There are many familiar cases of periodic loss of parts of the body. The hair of some mammals is shed in winter and in summer. Birds renew their feathers, as a rule, once a year. Snakes shed their skin from time to time. The antlers of deer are thrown off each year, and new ones formed accompanied by an increase in size and branching of the antlers. In other cases similar changes may be associated with certain stages in the life of the animal. The milk-teeth of the mammals are lost at definite periods, and new teeth acquired.[61] The larval exoskeleton of insects is thrown off at intervals, and after each moult the body increases in size; but after the pupa stage is passed and the imago formed, there is no further moulting. In the crustacea, on the other hand, the adult animals moult from time to time, and the upper limit of size is less well defined than in the insects. The larvæ also pass through a series of moults.

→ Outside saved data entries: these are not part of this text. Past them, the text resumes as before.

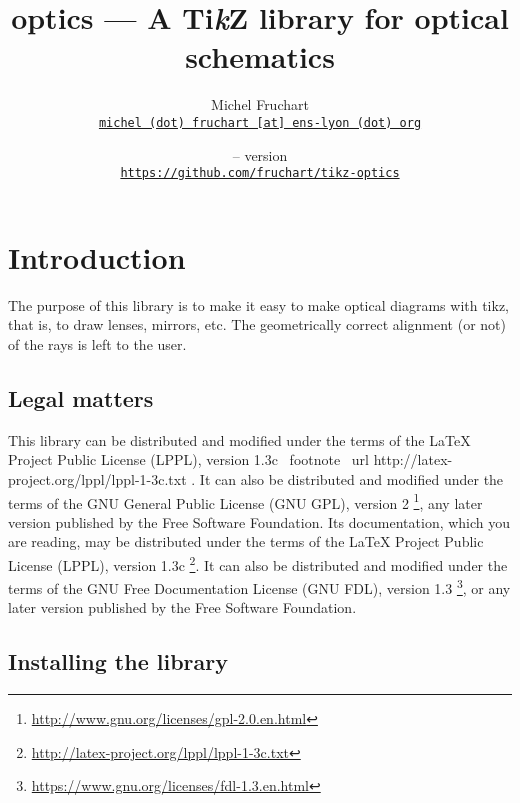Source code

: \documentclass[a4paper]{ltxdoc}
\begin{document}
\VerbatimFootnotes

\title{optics --- A Ti\emph{k}Z library for optical schematics}
\author{Michel Fruchart \\
\href{mailto:michel (dot) fruchart [at] ens-lyon (dot) org}{\texttt{michel (dot) fruchart [at] ens-lyon (dot) org}}}

\date{\tikzopticsversiondate{} -- version \tikzopticsversion \\[0.15cm]
\large\href{https://github.com/fruchart/tikz-optics}{\texttt{https://github.com/fruchart/tikz-optics}}}

\maketitle

\section{Introduction}

The purpose of this library is to make it easy to make optical diagrams with tikz, that is, to draw lenses, mirrors, etc. The geometrically correct alignment (or not) of the rays is left to the user.

\subsection{Legal matters}

This library can be distributed and modified under the terms of the LaTeX Project Public License (LPPL), version 1.3c \ footnote {\ url {http://latex-project.org/lppl/lppl-1-3c.txt} }. It can also be distributed and modified under the terms of the GNU General Public License (GNU GPL), version 2 \footnote {\url{http://www.gnu.org/licenses/gpl-2.0.en.html}}, any later version published by the Free Software Foundation. Its documentation, which you are reading, may be distributed under the terms of the LaTeX Project Public License (LPPL), version 1.3c \footnote {\url{http://latex-project.org/lppl/lppl-1-3c.txt}}. It can also be distributed and modified under the terms of the GNU Free Documentation License (GNU FDL), version 1.3 \footnote{\url{https://www.gnu.org/licenses/fdl-1.3.en.html}}, or any later version published by the Free Software Foundation.

\subsection{Installing the library}
\end{document}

An interesting case of physiological regeneration has been described by Balbiani in a unicellular form, stentor. From time to time a new peristome appears along the side, moves forward and replaces the old peristome, that is absorbed as the new one comes into position. In other infusoria the peristome may be absorbed before encystment, and a new one appears when the animal emerges from the cyst. Schuberg states that when division takes place in bursaria the new peristome develops on the aboral piece in the same way as after encystment; and Gruber observed that, when an aboral piece of an infusorian is cut off, a new peristome develops in the same way as after normal division of the animal. These observations indicate that the process of physiological regeneration may follow the same course and probably involves the same factors as the process of restorative regeneration.